WHAT THIS TASK INVOLVES: Search the entries for the word "divisible" and return every line where it is found.

Collection entries:
┄┄┄┄┄┄┄┄┄┄
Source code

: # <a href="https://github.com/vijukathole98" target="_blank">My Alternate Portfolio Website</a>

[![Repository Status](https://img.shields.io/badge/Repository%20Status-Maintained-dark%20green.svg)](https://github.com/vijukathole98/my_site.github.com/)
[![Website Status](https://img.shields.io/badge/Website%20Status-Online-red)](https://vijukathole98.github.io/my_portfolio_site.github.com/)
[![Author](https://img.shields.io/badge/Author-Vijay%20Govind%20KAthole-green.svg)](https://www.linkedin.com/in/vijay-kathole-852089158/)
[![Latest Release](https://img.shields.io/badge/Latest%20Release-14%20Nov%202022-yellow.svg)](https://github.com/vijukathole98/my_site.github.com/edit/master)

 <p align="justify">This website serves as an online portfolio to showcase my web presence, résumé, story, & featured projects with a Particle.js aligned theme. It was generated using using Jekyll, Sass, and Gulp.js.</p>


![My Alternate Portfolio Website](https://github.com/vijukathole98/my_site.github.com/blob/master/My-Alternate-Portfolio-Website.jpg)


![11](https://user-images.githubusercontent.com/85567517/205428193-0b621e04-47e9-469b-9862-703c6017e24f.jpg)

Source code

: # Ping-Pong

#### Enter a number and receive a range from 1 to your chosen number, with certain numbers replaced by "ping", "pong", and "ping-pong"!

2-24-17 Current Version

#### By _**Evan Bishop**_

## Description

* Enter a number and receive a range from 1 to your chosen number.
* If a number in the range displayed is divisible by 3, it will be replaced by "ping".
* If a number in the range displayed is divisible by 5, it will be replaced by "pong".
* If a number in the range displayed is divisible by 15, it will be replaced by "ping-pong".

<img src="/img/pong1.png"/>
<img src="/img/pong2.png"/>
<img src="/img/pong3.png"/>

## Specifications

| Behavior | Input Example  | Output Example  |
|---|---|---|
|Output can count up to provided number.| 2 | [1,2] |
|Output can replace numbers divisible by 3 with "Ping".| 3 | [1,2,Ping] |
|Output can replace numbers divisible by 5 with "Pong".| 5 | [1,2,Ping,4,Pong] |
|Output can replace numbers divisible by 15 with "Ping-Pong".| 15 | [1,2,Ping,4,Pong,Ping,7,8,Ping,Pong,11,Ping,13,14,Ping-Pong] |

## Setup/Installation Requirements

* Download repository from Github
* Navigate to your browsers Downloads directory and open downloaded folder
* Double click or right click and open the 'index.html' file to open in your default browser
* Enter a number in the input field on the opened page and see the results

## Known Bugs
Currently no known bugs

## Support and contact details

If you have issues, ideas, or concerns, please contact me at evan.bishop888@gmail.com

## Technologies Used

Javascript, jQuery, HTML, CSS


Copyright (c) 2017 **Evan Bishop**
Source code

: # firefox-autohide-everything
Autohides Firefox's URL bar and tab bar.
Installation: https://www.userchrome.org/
┄┄┄┄┄┄┄┄┄┄
PROBLEM SOLUTION:
* If a number in the range displayed is divisible by 3, it will be replaced by "ping".
* If a number in the range displayed is divisible by 5, it will be replaced by "pong".
* If a number in the range displayed is divisible by 15, it will be replaced by "ping-pong".
|Output can replace numbers divisible by 3 with "Ping".| 3 | [1,2,Ping] |
|Output can replace numbers divisible by 5 with "Pong".| 5 | [1,2,Ping,4,Pong] |
|Output can replace numbers divisible by 15 with "Ping-Pong".| 15 | [1,2,Ping,4,Pong,Ping,7,8,Ping,Pong,11,Ping,13,14,Ping-Pong] |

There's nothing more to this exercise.